How to Cleanup Database by Removing Old Plugin Tables

One way to speedup a WordPress site is by optimizing its database. This is very much essential as over time we install many plugins on the site, and then deactivate or remove unused plugins when we don’t require it anymore. However, some plugins also create their own database tables and those tables are not deleted even after deleting the plugin. In this tutorial, you’ll learn how to easily cleanup database by removing old plugin tables.

Let’s first understand what happens when you install a new plugin and what happens when you delete it.

When you install a plugin, it will also create a new table and add it to your database. The settings and other data are stored in this table.

Now, when you delete the same plugin, it will remove the files but sometimes it won’t remove the database table that it had created. The reason for this is that plugin developer has not provided any function to remove the table.

Note that not ever every plugin creates database tables, and also a few plugins have the option to delete tables when they’re removed from the site.

So now the question is how to remove this unwanted database table that’s left even after you’ve deleted the plugin? Let’s take a look at two different methods to remove this unwanted database table.

Important Note: Before proceeding forward, I would highly recommend you take a full backup of WordPress database table, so that just in case something goes wrong, you can restore the database.

How to remove database table of deleted WordPress plugins:

Step 1:
Install and activate Plugins Garbage Collector plugin on your site.

Step 2:
Once it’s activated, go to Tools > Plugins Garbage Collection.

On this page, by default the option for “Search non-WP tables” is selected, and you’ll need to go ahead and click on Scan Database button. This will start the search for such plugins and it might take a few minutes depending on your site.

optimize wordpress database

Step 3:
Once the search is complete, you’ll get a list of non-WordPress tables belonging to plugins that you have deactivated or deleted.

plugin garbage collector

However, it’s still not very clear on which table belongs to which plugin so you’ll need to guess the name of the plugin. For example, in the above screenshot, you can see a table “wp_prli_groups”, and you can Google this to know which plugin this table belongs to.

If you’re no longer using this plugin, and don’t intend to use it in future then you can select this table, and click on the “Delete Tables” button. Even if you don’t find the name of the plugin, rest assured this is a non-WordPress table and normally it should be safe to remove it.

Please note that this will delete the table, along with its settings. This means that the next time you install the same plugin, you’ll need to manually configure it again.

For example: Let’s say you’ve previously installed and used Gocodes plugin, and this scan has found some tables related to Gocodes plugin. When you remove the table using this method, it will also delete the data / settings associated with Gocodes plugin.
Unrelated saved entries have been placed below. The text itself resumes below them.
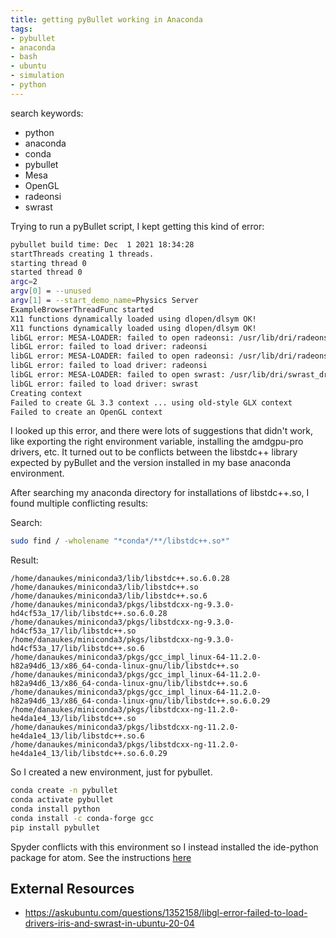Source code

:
 ```yaml
---
title: getting pyBullet working in Anaconda
tags:
- pybullet
- anaconda
- bash
- ubuntu
- simulation
- python
---
```



search keywords:

- python
- anaconda
- conda
- pybullet
- Mesa
- OpenGL
- radeonsi
- swrast


Trying to run a pyBullet script, I kept getting this kind of error:

```bash
pybullet build time: Dec  1 2021 18:34:28
startThreads creating 1 threads.
starting thread 0
started thread 0 
argc=2
argv[0] = --unused
argv[1] = --start_demo_name=Physics Server
ExampleBrowserThreadFunc started
X11 functions dynamically loaded using dlopen/dlsym OK!
X11 functions dynamically loaded using dlopen/dlsym OK!
libGL error: MESA-LOADER: failed to open radeonsi: /usr/lib/dri/radeonsi_dri.so: cannot open shared object file: No such file or directory (search paths /usr/lib/x86_64-linux-gnu/dri:\$${ORIGIN}/dri:/usr/lib/dri, suffix _dri)
libGL error: failed to load driver: radeonsi
libGL error: MESA-LOADER: failed to open radeonsi: /usr/lib/dri/radeonsi_dri.so: cannot open shared object file: No such file or directory (search paths /usr/lib/x86_64-linux-gnu/dri:\$${ORIGIN}/dri:/usr/lib/dri, suffix _dri)
libGL error: failed to load driver: radeonsi
libGL error: MESA-LOADER: failed to open swrast: /usr/lib/dri/swrast_dri.so: cannot open shared object file: No such file or directory (search paths /usr/lib/x86_64-linux-gnu/dri:\$${ORIGIN}/dri:/usr/lib/dri, suffix _dri)
libGL error: failed to load driver: swrast
Creating context
Failed to create GL 3.3 context ... using old-style GLX context
Failed to create an OpenGL context
```

I looked up this error, and there were lots of suggestions that didn't work, like exporting the right environment variable, installing the amdgpu-pro drivers, etc.  It turned out to be conflicts between the libstdc++ library expected by pyBullet and the version installed in my base anaconda environment.

After searching my anaconda directory for installations of libstdc++.so, I found multiple conflicting results:

Search:

```bash
sudo find / -wholename "*conda*/**/libstdc++.so*"
```

Result:

```
/home/danaukes/miniconda3/lib/libstdc++.so.6.0.28
/home/danaukes/miniconda3/lib/libstdc++.so
/home/danaukes/miniconda3/lib/libstdc++.so.6
/home/danaukes/miniconda3/pkgs/libstdcxx-ng-9.3.0-hd4cf53a_17/lib/libstdc++.so.6.0.28
/home/danaukes/miniconda3/pkgs/libstdcxx-ng-9.3.0-hd4cf53a_17/lib/libstdc++.so
/home/danaukes/miniconda3/pkgs/libstdcxx-ng-9.3.0-hd4cf53a_17/lib/libstdc++.so.6
/home/danaukes/miniconda3/pkgs/gcc_impl_linux-64-11.2.0-h82a94d6_13/x86_64-conda-linux-gnu/lib/libstdc++.so
/home/danaukes/miniconda3/pkgs/gcc_impl_linux-64-11.2.0-h82a94d6_13/x86_64-conda-linux-gnu/lib/libstdc++.so.6
/home/danaukes/miniconda3/pkgs/gcc_impl_linux-64-11.2.0-h82a94d6_13/x86_64-conda-linux-gnu/lib/libstdc++.so.6.0.29
/home/danaukes/miniconda3/pkgs/libstdcxx-ng-11.2.0-he4da1e4_13/lib/libstdc++.so
/home/danaukes/miniconda3/pkgs/libstdcxx-ng-11.2.0-he4da1e4_13/lib/libstdc++.so.6
/home/danaukes/miniconda3/pkgs/libstdcxx-ng-11.2.0-he4da1e4_13/lib/libstdc++.so.6.0.29
```

So I created a new environment, just for pybullet.

```bash
conda create -n pybullet
conda activate pybullet
conda install python
conda install -c conda-forge gcc
pip install pybullet
```

Spyder conflicts with this environment so I instead installed the ide-python package for atom.  See the instructions [here](/notebook/atom-for-python/)

## External Resources

* <https://askubuntu.com/questions/1352158/libgl-error-failed-to-load-drivers-iris-and-swrast-in-ubuntu-20-04>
You’ll be able to remove the table only when you’ve deactivated and deleted the plugin on your site.

Manual Method

If you don’t want to use any plugin for this purpose, then here’s how you can cleanup your database by removing old plugin garbage manually. Please note that this method is only for those who have used phpMyAdmin and are familiar with it.

Also I would recommend you to do a complete database table backup before proceeding forward.

Once you’ve completed a database backup, go to phpMyAdmin from cPanel.

Select your WordPress table from the left side, which will expand it.

Now click on the plugins table name, which will open its options. From here, click on Operations tab.

From this page, click on “Drop the table (DROP)”. You’ll be prompted for a confirmation, click on OK to confirm.

So that’s how you can cleanup database table, and remove the left over table of old deleted plugins.